Ainda deitada, abro os olhos, mas não movo nenhum músculo. Qualquer movimento pode acabar com a beleza que vejo pela janela. Aqui dentro, não da casa, mas da cabeça, só restam expectativas. Será que hoje está tudo bem?
Em menos de um instante sou obrigada a me mover, afinal a vida acontece, a gente respira. A beleza dá lugar a dor que toma todo o hemisfério direito da minha cabeça, pescoço, ombro e uma parte das costas. O dia está bonito lá fora, mas eu precisarei ficar aqui dentro.
Começa uma rotina que comecei a criar ainda criança. Alongar o corpo, beber água, tomar café preto, tomar banho, comer alguma coisa salgada, beber água com gengibre, tomar um remédio e esperar, fazer massagem, tentar outro remédio, tentar exercícios de respiração, cochilar, tomar um ar, me agasalhar. A lista é enorme e não para de crescer.
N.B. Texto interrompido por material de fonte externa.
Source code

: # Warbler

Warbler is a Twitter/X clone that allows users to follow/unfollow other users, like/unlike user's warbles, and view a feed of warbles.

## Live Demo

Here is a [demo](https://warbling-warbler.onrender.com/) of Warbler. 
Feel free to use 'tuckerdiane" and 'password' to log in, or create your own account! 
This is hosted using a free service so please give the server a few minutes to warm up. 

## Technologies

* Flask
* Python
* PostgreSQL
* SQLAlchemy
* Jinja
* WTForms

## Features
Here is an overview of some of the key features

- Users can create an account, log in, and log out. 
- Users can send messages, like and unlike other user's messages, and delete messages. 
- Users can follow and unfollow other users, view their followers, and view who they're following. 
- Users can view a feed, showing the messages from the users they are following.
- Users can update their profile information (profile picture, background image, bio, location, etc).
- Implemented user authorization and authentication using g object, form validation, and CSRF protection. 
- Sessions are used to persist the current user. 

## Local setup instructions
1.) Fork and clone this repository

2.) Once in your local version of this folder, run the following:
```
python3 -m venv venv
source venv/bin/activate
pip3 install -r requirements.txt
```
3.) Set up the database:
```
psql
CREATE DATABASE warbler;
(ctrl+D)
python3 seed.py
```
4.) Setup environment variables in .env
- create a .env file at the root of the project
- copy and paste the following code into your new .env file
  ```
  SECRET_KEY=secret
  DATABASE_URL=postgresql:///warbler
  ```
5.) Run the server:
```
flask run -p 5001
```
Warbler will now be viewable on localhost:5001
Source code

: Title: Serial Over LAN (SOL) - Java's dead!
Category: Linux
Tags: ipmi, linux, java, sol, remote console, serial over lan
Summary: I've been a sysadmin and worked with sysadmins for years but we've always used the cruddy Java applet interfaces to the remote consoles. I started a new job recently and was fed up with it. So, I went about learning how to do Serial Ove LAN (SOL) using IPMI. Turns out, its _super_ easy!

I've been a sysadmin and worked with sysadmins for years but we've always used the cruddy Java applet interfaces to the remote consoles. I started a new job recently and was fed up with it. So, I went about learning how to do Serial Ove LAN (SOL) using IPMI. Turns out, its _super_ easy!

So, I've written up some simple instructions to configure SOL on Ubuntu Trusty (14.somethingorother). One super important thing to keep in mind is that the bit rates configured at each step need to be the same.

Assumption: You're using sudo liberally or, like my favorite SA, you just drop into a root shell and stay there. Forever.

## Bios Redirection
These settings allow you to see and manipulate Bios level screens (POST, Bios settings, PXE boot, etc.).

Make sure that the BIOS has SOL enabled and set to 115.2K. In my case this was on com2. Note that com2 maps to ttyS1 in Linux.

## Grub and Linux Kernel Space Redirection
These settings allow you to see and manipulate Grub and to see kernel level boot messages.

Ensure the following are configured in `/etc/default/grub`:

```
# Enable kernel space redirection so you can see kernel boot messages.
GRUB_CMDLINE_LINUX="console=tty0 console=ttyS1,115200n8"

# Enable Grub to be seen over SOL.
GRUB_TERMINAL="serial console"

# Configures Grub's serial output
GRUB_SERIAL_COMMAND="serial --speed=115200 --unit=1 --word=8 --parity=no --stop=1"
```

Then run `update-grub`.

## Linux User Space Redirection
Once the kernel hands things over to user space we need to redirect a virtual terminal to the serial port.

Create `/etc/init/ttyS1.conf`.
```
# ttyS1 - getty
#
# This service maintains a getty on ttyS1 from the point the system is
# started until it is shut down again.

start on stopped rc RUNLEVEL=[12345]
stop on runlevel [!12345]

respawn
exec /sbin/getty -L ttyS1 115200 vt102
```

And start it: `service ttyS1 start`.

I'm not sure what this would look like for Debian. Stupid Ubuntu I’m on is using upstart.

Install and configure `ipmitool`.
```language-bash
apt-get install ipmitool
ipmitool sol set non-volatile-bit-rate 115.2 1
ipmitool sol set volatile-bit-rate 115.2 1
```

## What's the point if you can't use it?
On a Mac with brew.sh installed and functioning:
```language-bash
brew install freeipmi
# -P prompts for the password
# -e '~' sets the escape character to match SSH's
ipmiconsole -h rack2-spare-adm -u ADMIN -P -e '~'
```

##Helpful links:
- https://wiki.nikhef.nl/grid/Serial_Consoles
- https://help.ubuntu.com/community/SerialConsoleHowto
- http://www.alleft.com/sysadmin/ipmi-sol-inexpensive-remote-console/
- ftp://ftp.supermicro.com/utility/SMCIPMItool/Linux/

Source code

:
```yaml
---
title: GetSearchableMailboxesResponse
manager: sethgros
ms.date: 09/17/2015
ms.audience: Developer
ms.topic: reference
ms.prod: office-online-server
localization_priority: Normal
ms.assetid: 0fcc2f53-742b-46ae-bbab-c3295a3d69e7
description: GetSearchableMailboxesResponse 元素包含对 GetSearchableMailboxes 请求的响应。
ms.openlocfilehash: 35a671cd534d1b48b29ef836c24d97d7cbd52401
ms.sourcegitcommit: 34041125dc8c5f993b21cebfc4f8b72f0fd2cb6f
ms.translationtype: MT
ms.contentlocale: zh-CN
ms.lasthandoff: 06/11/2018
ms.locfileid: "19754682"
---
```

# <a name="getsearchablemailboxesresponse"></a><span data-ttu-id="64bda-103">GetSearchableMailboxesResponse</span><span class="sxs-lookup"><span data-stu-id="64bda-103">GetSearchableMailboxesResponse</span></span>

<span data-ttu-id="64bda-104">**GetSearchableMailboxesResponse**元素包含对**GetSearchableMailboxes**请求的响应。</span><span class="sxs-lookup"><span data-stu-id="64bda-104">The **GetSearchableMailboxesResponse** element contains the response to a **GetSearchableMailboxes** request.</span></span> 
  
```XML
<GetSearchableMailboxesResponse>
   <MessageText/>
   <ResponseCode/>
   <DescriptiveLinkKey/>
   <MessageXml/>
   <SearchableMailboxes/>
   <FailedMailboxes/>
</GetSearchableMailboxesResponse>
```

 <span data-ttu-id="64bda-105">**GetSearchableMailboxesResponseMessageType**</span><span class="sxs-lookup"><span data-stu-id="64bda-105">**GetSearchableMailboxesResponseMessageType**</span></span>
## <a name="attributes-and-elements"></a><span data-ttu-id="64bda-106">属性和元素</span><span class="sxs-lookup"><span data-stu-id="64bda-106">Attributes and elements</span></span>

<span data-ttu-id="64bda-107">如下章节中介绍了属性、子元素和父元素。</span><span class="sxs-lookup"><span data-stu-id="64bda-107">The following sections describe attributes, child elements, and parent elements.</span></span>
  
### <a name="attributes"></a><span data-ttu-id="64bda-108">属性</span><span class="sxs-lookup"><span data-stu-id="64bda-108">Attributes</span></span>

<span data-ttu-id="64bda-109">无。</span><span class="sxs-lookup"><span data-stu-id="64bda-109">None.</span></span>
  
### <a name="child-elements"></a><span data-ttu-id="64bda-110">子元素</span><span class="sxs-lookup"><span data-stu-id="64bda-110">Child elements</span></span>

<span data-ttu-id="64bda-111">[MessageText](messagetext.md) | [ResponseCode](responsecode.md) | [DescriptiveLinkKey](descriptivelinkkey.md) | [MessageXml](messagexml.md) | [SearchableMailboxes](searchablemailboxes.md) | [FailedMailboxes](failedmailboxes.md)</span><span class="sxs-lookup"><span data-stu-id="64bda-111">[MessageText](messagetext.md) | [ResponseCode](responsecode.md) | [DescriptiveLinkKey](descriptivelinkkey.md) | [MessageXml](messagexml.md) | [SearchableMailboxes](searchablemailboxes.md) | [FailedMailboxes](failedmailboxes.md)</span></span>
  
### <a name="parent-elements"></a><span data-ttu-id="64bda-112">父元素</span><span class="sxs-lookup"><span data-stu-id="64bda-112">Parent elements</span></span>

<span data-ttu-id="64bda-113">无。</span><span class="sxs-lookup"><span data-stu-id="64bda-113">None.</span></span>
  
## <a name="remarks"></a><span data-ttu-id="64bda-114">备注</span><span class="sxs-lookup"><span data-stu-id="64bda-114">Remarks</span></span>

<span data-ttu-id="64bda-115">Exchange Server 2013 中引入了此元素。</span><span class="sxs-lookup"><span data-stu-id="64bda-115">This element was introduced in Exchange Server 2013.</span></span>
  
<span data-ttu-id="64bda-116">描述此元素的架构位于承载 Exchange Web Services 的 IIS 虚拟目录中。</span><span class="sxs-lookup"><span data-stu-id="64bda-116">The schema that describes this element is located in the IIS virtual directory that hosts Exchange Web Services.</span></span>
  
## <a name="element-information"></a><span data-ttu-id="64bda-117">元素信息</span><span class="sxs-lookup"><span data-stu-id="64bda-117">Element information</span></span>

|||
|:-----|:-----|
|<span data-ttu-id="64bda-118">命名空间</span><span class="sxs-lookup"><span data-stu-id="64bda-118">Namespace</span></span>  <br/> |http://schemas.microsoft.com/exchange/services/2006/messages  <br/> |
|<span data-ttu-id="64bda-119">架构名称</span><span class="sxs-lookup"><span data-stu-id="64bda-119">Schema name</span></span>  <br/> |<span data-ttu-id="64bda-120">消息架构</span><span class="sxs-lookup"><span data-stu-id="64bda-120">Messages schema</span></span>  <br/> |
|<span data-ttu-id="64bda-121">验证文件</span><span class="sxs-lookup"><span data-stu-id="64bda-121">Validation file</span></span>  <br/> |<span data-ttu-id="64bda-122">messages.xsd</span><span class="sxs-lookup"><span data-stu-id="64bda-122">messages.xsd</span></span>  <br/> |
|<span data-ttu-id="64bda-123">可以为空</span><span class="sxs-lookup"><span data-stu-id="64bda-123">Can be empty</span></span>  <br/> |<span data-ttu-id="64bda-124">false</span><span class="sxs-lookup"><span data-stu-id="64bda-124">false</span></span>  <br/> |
Já falaram que eu deveria impor minha vontade ao meu cérebro, ordenar que minha cabeça parasse de doer. Já falaram que eu deveria ter mais fé em uma cura. Religiosos e ateus usando o mesmo raciocínio, praticamente me responsabilizar, me chamar de fraca por sentir dor. Imagine o que não escuta quem enfrenta um câncer ou alguma outra doença mortal.
Pela janela vejo o céu de um azul profundo e algumas nuvens bem branquinhas. No cantinho do meu campo de visão, algumas folhas de árvore. As folhas se movem devagar, o que me faz pensar que o dia deve estar agradável. Talvez esteja, mas não sei dizer ao certo. Eu suo frio e me sinto abafada ao mesmo tempo, perco a referência.
Meus pés estão gelados, sempre estão, mas sinto o ar pesado, quente ao meu redor. Será que estou respirando direito? Às vezes, quando a dor é muito forte tenho a impressão de que deixo de respirar tentando amenizar a dor. Claro que não funciona.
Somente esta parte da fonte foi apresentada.